Opinions expressed are solely those of the author and do not reflect the views of Rolling Stone editors or publishers.

2021 marked the beginning of some semblance of recovery from Covid-19 and also was declared by the United Nations the International Year of Creative Economy for Sustainable Development. The U.N. recognized that the pandemic would likely cost 225 million jobs in 2020, leading to trillions in lost income.

Specific to the cultural and creative sectors, the impact has been colossal. The shutdown of live music and performance venues has affected roughly 30 percent of royalties collected by authors globally, and the film industry lost an estimated $7 billion in 2020. Museums and cultural organizations have been particularly hard-hit: In a survey of over 850 museums, they were shown to have lost an average of $850,000 each in 2020. In part to the disruption caused by the pandemic, the creative world, and cultural industries are, like the rest of the planet, at a crossroads.

While cultural and creative industries account for roughly 3 percent of global GDP, it is a sector that has consistently grown twice as fast as the overall economy for many years in the decade preceding Covid-19. At the same time, we’ve seen how cultural-driven entrepreneurs and organizations wherein creativity is considered an investment are consistently some of the best-performing companies worldwide.

What is Cultural Entrepreneurship?

Coined by art historian Paul DiMaggio in 1982, the term denoted the attempt by elite, nineteenth-century Bostonians to carve out separate categories of high versus low culture. It represented an elite social class eager to establish a taste-based hierarchy, founded on a synergy between capital and culture, and symbolized by the establishment of institutions like Boston’s Museum of Fine Arts and Symphony Hall.

The term has changed dramatically since then. Our understanding of cultural entrepreneurship is broader, more enterprising, inclusive and organic than previously thought.

Today, we recognize in the term both the economic power of creative industries and the unique strength that creative individuals bring to traditional entrepreneurship as leaders, managers and innovators. A McKinsey report from 2017 found that creative-led firms outperformed their competition in revenue growth, return to shareholders and overall enterprise value. Another report found that “design-led companies had 32% more revenue and 56% higher total returns to shareholders compared with other companies.”

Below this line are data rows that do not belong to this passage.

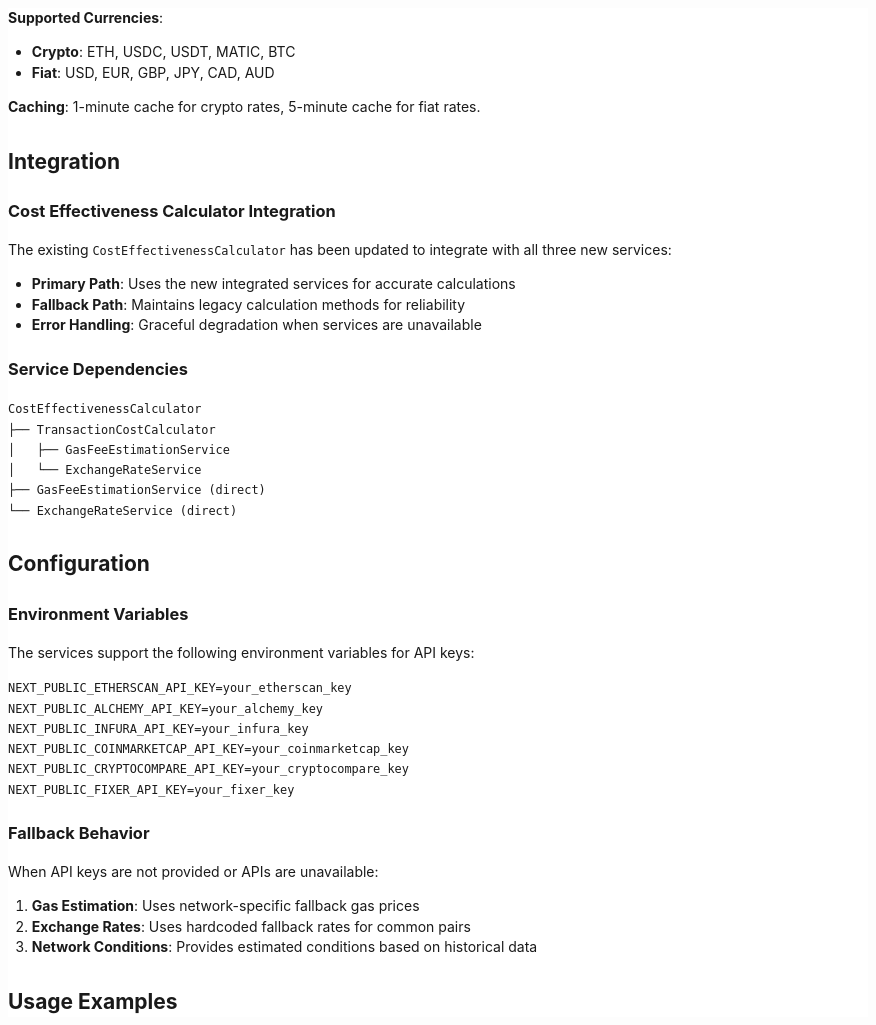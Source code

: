 **Supported Currencies**:
- **Crypto**: ETH, USDC, USDT, MATIC, BTC
- **Fiat**: USD, EUR, GBP, JPY, CAD, AUD

**Caching**: 1-minute cache for crypto rates, 5-minute cache for fiat rates.

## Integration

### Cost Effectiveness Calculator Integration

The existing `CostEffectivenessCalculator` has been updated to integrate with all three new services:

- **Primary Path**: Uses the new integrated services for accurate calculations
- **Fallback Path**: Maintains legacy calculation methods for reliability
- **Error Handling**: Graceful degradation when services are unavailable

### Service Dependencies

```
CostEffectivenessCalculator
├── TransactionCostCalculator
│   ├── GasFeeEstimationService
│   └── ExchangeRateService
├── GasFeeEstimationService (direct)
└── ExchangeRateService (direct)
```

## Configuration

### Environment Variables

The services support the following environment variables for API keys:

```env
NEXT_PUBLIC_ETHERSCAN_API_KEY=your_etherscan_key
NEXT_PUBLIC_ALCHEMY_API_KEY=your_alchemy_key
NEXT_PUBLIC_INFURA_API_KEY=your_infura_key
NEXT_PUBLIC_COINMARKETCAP_API_KEY=your_coinmarketcap_key
NEXT_PUBLIC_CRYPTOCOMPARE_API_KEY=your_cryptocompare_key
NEXT_PUBLIC_FIXER_API_KEY=your_fixer_key
```

### Fallback Behavior

When API keys are not provided or APIs are unavailable:

1. **Gas Estimation**: Uses network-specific fallback gas prices
2. **Exchange Rates**: Uses hardcoded fallback rates for common pairs
3. **Network Conditions**: Provides estimated conditions based on historical data

## Usage Examples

Recent activity in the business world offers further proof and inspiration. Following Square’s acquisition of Jay-Z’s music streaming service, TIDAL, Square (and now former Twitter) CEO Jack Dorsey said, “New ideas are found at the intersections, and we believe there’s a compelling one between music and the economy.” These words could be easily extended to the creative and cultural industries as a whole.

Artists, cultural producers, facilitators and entrepreneurs share the bold, courageous capacity to navigate risk, to find an opportunity in the market and see the world in different ways. As creatives, our diverse backgrounds, origins and experiences make us extremely powerful.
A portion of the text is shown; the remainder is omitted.